# Recorded information
============================================================

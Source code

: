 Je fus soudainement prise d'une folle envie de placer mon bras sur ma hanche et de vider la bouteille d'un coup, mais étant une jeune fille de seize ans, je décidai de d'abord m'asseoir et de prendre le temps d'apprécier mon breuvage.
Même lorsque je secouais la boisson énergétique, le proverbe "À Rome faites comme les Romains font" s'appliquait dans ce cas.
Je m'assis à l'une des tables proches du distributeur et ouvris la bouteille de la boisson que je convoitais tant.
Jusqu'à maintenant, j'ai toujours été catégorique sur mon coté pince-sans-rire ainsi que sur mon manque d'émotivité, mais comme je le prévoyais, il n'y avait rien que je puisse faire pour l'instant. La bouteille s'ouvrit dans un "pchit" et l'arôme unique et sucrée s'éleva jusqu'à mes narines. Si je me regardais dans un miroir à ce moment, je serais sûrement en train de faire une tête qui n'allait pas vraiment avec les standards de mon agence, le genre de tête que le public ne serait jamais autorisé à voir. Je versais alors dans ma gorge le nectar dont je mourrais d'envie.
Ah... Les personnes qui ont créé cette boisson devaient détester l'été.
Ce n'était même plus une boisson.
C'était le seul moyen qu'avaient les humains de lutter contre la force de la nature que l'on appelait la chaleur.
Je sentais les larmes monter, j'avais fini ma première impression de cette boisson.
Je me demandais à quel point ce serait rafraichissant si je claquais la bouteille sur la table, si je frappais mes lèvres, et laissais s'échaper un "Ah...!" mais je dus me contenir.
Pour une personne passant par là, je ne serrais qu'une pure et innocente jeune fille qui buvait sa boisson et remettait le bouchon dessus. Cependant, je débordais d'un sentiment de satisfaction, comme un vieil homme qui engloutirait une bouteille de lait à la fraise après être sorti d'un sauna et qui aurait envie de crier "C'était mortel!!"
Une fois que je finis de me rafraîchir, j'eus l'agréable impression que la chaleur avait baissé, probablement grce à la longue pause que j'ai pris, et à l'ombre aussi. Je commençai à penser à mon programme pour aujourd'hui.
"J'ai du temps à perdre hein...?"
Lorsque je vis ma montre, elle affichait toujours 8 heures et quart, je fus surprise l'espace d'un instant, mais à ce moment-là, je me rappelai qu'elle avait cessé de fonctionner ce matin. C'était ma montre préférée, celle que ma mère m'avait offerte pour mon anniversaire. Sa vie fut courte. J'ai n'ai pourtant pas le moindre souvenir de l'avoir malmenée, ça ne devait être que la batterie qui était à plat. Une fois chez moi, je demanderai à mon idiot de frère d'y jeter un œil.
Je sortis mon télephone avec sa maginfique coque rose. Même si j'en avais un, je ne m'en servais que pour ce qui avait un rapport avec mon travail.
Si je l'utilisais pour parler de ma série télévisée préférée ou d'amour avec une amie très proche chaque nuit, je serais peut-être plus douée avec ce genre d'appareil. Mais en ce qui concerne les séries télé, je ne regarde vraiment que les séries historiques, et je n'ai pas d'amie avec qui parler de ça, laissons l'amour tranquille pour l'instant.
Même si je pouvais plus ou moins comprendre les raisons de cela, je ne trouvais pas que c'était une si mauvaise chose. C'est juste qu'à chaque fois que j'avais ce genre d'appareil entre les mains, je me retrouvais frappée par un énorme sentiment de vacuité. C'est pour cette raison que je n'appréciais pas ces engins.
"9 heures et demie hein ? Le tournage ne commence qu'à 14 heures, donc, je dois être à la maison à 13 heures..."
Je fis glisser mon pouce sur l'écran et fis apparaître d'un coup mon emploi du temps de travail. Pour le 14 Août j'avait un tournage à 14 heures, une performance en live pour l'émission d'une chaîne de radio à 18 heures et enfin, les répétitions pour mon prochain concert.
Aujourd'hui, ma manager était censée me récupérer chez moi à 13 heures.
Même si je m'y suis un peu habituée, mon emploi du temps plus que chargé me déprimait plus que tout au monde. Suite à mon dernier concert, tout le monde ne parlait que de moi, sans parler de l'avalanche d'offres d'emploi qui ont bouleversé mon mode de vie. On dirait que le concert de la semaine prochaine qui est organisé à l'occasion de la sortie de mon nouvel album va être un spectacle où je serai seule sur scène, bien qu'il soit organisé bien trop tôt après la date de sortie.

============================================================

# What you have to do
Say how many lines in the preceding material hold the word "parler"; nothing else belongs in the reply.

# Result for this exercise
2